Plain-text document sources
+---+
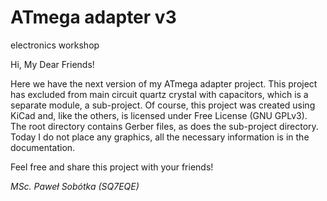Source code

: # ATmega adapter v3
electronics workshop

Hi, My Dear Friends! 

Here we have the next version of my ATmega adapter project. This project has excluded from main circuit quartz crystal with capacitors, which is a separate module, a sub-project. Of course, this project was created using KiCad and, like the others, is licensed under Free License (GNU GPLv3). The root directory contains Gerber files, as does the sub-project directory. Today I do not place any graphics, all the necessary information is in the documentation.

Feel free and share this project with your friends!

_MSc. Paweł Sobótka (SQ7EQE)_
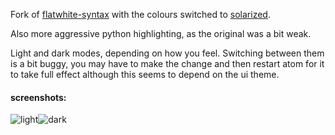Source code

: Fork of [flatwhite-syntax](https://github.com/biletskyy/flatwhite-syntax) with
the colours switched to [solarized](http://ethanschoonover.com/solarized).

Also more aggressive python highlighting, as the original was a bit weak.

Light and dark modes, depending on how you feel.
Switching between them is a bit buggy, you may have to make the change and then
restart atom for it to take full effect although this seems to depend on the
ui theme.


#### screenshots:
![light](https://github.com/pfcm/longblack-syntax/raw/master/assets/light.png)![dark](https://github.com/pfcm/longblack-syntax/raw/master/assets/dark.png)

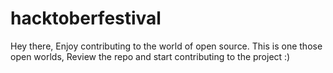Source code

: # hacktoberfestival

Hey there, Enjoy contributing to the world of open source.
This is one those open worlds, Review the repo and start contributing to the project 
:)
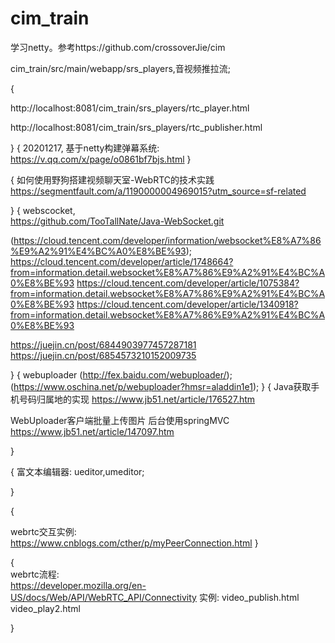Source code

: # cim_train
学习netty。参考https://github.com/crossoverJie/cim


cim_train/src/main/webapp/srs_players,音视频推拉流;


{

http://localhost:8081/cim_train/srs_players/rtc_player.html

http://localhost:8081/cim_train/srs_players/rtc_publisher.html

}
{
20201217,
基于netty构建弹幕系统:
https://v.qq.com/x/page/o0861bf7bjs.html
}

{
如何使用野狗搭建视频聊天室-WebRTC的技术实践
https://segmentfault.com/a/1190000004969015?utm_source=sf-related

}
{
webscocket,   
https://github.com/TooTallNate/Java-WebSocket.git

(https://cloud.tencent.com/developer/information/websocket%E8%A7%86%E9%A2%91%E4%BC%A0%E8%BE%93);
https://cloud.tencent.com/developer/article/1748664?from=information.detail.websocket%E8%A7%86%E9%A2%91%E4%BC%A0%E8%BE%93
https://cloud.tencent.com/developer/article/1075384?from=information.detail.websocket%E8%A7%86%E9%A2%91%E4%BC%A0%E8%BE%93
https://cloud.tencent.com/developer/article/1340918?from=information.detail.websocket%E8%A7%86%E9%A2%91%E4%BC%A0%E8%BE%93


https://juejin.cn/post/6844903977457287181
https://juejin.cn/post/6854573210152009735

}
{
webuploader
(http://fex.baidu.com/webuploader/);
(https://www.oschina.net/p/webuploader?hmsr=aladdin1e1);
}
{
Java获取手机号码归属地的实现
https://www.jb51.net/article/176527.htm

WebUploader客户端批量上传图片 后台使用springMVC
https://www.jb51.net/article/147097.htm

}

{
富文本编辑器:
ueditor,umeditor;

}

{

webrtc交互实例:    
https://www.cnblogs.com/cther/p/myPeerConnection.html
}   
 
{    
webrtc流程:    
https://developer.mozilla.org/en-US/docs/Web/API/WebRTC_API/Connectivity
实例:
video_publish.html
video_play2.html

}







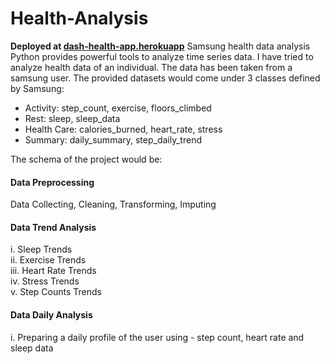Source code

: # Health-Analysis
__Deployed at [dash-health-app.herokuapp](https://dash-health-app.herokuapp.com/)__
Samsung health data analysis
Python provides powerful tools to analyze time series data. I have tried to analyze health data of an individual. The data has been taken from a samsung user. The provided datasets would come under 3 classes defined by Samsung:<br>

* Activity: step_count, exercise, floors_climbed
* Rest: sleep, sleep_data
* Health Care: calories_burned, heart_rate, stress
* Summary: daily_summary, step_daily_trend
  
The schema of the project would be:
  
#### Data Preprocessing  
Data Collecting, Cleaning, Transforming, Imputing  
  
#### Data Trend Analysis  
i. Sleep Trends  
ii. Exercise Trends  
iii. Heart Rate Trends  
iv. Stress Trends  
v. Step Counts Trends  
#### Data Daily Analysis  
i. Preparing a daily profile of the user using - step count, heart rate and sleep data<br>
+---+
Every line of the records must come back unchanged, except that pictures are dropped.

SOLUTION TO THE EXERCISE |
Source code

: # ATmega adapter v3
electronics workshop

Hi, My Dear Friends! 

Here we have the next version of my ATmega adapter project. This project has excluded from main circuit quartz crystal with capacitors, which is a separate module, a sub-project. Of course, this project was created using KiCad and, like the others, is licensed under Free License (GNU GPLv3). The root directory contains Gerber files, as does the sub-project directory. Today I do not place any graphics, all the necessary information is in the documentation.

Feel free and share this project with your friends!

_MSc. Paweł Sobótka (SQ7EQE)_
Source code

: Fork of [flatwhite-syntax](https://github.com/biletskyy/flatwhite-syntax) with
the colours switched to [solarized](http://ethanschoonover.com/solarized).

Also more aggressive python highlighting, as the original was a bit weak.

Light and dark modes, depending on how you feel.
Switching between them is a bit buggy, you may have to make the change and then
restart atom for it to take full effect although this seems to depend on the
ui theme.


#### screenshots:
![light](https://github.com/pfcm/longblack-syntax/raw/master/assets/light.png)![dark](https://github.com/pfcm/longblack-syntax/raw/master/assets/dark.png)

Source code

: # hacktoberfestival

Hey there, Enjoy contributing to the world of open source.
This is one those open worlds, Review the repo and start contributing to the project 
:)
Source code

: # cim_train
学习netty。参考https://github.com/crossoverJie/cim


cim_train/src/main/webapp/srs_players,音视频推拉流;


{

http://localhost:8081/cim_train/srs_players/rtc_player.html

http://localhost:8081/cim_train/srs_players/rtc_publisher.html

}
{
20201217,
基于netty构建弹幕系统:
https://v.qq.com/x/page/o0861bf7bjs.html
}

{
如何使用野狗搭建视频聊天室-WebRTC的技术实践
https://segmentfault.com/a/1190000004969015?utm_source=sf-related

}
{
webscocket,   
https://github.com/TooTallNate/Java-WebSocket.git

(https://cloud.tencent.com/developer/information/websocket%E8%A7%86%E9%A2%91%E4%BC%A0%E8%BE%93);
https://cloud.tencent.com/developer/article/1748664?from=information.detail.websocket%E8%A7%86%E9%A2%91%E4%BC%A0%E8%BE%93
https://cloud.tencent.com/developer/article/1075384?from=information.detail.websocket%E8%A7%86%E9%A2%91%E4%BC%A0%E8%BE%93
https://cloud.tencent.com/developer/article/1340918?from=information.detail.websocket%E8%A7%86%E9%A2%91%E4%BC%A0%E8%BE%93


https://juejin.cn/post/6844903977457287181
https://juejin.cn/post/6854573210152009735

}
{
webuploader
(http://fex.baidu.com/webuploader/);
(https://www.oschina.net/p/webuploader?hmsr=aladdin1e1);
}
{
Java获取手机号码归属地的实现
https://www.jb51.net/article/176527.htm

WebUploader客户端批量上传图片 后台使用springMVC
https://www.jb51.net/article/147097.htm

}

{
富文本编辑器:
ueditor,umeditor;

}

{

webrtc交互实例:    
https://www.cnblogs.com/cther/p/myPeerConnection.html
}   
 
{    
webrtc流程:    
https://developer.mozilla.org/en-US/docs/Web/API/WebRTC_API/Connectivity
实例:
video_publish.html
video_play2.html

}







Source code

: # Health-Analysis
__Deployed at [dash-health-app.herokuapp](https://dash-health-app.herokuapp.com/)__
Samsung health data analysis
Python provides powerful tools to analyze time series data. I have tried to analyze health data of an individual. The data has been taken from a samsung user. The provided datasets would come under 3 classes defined by Samsung:<br>

* Activity: step_count, exercise, floors_climbed
* Rest: sleep, sleep_data
* Health Care: calories_burned, heart_rate, stress
* Summary: daily_summary, step_daily_trend
  
The schema of the project would be:
  
#### Data Preprocessing  
Data Collecting, Cleaning, Transforming, Imputing  
  
#### Data Trend Analysis  
i. Sleep Trends  
ii. Exercise Trends  
iii. Heart Rate Trends  
iv. Stress Trends  
v. Step Counts Trends  
#### Data Daily Analysis  
i. Preparing a daily profile of the user using - step count, heart rate and sleep data<br>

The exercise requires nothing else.